BWM regulationProtecting the environment by against the invasive species...
Ships transport over 80% of the world’s commodities, and transfer 3 to 5 billion tons of ballast water annually between oceans, all the while ballasting and discharging water during operation. Ballast water contains many marine organisms, larvae, eggs, plankton… that, when introduced into a new environment, may survive and invade the local marine ecological system. It has been estimated that more than 7000 species are transported each day through ballast tanks, and that some 40 recent invasions occurred because of ballast water discharge.
The impact of these invasive species can be divided into three main categories:
- Ecological threat to the native biodiversity and/or ecological processes,
- Risk to human health as toxic organisms and pathogens may be introduced, potentially causing illnesses to fauna, flora and humans,
- Economic impact for fisheries, coastal industry, and other commercial activities and resources than can be disrupted.
IMO Ballast Water Management Convention
The direct economic impact as well as the potential long term damages to the environment and people has led to the development of international, national, and regional regulations in order to control the transport and discharge of aquatic organisms. In 2004, the IMO adopted the International Convention for the Control and Management of Ships’ Ballast Water and Sediments (a.k.a.
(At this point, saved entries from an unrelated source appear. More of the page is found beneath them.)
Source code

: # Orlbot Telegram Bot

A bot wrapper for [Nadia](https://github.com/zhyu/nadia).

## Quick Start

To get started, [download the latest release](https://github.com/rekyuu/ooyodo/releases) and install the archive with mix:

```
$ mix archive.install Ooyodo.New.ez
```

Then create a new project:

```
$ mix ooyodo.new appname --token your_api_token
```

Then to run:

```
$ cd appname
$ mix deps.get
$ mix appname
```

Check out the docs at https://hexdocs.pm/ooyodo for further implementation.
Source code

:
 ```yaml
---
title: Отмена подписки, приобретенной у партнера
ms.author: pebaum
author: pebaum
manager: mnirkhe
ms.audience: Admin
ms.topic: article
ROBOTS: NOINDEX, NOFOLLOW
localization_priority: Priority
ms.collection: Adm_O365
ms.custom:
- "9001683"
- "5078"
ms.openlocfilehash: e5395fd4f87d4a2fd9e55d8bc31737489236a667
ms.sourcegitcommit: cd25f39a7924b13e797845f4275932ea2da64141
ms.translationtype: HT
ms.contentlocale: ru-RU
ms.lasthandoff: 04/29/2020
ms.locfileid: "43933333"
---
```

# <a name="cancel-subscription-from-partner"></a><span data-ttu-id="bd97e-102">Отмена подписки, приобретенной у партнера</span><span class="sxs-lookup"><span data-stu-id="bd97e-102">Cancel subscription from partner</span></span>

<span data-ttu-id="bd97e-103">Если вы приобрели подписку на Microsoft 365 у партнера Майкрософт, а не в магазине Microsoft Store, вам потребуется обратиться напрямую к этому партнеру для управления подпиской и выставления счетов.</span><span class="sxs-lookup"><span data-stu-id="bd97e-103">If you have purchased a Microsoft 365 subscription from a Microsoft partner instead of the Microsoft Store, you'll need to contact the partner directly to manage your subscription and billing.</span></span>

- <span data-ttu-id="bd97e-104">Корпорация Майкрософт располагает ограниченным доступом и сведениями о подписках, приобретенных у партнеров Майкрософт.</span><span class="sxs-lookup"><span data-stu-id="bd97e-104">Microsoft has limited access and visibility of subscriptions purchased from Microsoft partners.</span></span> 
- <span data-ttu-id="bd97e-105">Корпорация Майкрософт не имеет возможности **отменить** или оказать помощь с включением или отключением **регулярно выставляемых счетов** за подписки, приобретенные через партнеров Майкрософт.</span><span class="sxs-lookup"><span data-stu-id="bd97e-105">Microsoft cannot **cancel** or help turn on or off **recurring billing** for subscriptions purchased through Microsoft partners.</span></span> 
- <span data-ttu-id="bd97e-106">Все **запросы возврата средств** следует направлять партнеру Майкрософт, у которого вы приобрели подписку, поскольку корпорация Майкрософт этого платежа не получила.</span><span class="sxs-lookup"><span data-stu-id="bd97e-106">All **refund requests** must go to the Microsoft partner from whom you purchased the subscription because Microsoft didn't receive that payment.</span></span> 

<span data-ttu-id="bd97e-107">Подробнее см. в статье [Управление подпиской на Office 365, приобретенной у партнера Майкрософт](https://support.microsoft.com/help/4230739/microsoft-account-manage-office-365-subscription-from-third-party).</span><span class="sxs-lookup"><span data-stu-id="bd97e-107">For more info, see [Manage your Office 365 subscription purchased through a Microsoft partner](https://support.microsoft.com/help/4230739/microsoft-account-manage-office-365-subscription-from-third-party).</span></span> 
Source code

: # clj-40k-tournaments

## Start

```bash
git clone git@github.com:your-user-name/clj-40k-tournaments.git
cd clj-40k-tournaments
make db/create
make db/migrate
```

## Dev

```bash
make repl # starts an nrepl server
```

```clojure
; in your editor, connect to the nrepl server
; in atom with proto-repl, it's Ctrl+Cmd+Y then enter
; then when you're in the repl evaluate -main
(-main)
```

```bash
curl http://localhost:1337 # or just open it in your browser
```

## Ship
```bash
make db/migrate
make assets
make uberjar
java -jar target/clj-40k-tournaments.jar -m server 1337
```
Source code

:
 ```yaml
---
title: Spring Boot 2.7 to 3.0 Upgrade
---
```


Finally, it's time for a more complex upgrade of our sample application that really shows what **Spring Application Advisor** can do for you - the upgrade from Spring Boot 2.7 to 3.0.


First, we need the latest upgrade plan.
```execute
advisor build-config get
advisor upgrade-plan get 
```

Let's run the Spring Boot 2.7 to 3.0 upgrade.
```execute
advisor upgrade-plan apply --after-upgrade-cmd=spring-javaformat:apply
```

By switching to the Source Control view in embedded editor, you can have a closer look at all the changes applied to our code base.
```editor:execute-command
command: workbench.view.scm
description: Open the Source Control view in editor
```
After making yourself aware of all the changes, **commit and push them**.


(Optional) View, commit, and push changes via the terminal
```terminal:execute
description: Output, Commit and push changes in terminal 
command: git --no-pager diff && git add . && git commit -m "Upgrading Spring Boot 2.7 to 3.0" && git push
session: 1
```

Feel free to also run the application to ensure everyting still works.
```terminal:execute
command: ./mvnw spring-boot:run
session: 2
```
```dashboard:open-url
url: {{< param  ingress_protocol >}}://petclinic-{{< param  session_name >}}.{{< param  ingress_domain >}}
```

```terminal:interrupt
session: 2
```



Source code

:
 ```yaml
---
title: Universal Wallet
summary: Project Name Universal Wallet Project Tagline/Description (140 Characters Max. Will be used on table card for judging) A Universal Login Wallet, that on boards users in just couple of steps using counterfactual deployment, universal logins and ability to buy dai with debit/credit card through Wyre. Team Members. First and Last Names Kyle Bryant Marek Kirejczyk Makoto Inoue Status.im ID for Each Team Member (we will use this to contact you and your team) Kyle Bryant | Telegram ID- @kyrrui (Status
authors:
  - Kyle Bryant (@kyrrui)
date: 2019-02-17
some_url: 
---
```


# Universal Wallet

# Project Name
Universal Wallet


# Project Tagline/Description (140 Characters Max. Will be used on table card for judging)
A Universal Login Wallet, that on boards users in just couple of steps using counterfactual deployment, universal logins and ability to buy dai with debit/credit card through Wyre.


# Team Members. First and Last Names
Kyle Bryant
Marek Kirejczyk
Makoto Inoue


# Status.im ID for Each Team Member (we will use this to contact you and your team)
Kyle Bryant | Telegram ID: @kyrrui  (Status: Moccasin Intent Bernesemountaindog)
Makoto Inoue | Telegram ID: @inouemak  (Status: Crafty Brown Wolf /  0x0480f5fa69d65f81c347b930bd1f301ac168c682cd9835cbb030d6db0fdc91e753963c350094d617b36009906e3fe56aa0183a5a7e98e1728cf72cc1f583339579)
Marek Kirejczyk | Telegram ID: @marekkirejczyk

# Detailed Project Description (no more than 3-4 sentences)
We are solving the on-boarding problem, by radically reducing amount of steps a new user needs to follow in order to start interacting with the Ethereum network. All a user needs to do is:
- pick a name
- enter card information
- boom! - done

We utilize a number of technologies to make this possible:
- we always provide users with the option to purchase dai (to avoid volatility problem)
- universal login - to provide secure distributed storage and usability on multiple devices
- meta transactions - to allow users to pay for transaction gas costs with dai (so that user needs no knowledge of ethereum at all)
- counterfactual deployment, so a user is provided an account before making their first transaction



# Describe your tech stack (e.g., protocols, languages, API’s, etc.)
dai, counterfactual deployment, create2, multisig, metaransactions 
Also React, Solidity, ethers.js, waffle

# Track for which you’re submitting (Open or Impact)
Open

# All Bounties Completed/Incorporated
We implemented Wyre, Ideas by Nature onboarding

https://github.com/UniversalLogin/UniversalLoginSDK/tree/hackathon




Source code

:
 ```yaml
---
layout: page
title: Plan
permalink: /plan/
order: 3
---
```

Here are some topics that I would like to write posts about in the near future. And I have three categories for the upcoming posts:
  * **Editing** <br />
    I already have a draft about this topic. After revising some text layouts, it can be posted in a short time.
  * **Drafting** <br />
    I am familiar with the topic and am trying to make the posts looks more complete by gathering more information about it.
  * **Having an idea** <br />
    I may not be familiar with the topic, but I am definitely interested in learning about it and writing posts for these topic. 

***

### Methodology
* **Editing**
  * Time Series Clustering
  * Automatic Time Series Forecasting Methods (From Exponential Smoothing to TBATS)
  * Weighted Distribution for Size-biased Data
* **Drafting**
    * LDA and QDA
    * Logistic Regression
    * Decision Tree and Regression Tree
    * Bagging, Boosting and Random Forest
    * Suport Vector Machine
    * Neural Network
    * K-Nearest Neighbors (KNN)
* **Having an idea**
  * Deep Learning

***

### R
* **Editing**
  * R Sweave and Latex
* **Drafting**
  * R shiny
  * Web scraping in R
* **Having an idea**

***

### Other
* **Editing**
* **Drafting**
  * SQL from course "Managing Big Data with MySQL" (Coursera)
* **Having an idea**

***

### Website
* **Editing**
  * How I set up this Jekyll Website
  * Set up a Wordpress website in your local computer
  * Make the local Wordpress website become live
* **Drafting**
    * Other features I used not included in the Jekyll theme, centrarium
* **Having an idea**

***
BWM Convention), which will enter into force 12 months after ratification by 30 states representing 35% of the world merchant shipping tonnage.
Finland recently ratified the ballast water convention, the 8th September 2016. Thus it will come into force on the 8th September 2017.
USCG Ballast Water Management Regulation in the USA
The USA adopted their own regulation regarding the Management of Ship's Ballast Water and Sediments.
There is no unique definition, but a common and unofficial one could be:
"Non-indigenous or non-native species which, when introduced in a new environment, either accidentaly or intentionally, can adversely affect the habitats and ecosystems they invade, with potential harm to the local economy, environment, health and/or ecology."
These “alien species” can be plants, animals, or microbes. They are often introduced in new areas without their native predators, and may outcompete native species for resources (food, nutrients, light, physical space, water), until reaching competitive superiority.
Invasive species can also survive at low population densities, and then proliferate by using resources or filling ecological niches previously unavailable to native species, or by taking advantage of a change occurred in the ecosystem.
The International Maritime Organization (IMO) lists the ten most unwanted species as: the Cladoceran Water Flea, the Mitten Crab, Toxic algae (red/brown/green tides), Cholera, the Round Goby, the North American Comb Jelly, the North Pacific Seastar, the Zebra Mussel, the Asian Kelp, and the European Green Crab.
Cholera (Vibrio Cholerae)
In 1991, a ship from Asia brought a new, virulent strain of vibrio cholera to the port of Lima, in Peru, probably through contaminated bilge water. The bacteria soon infected shellfish and spread to humans, rapidly reaching epidemic proportions, with a million cases of cholera and up to 10,000 deaths.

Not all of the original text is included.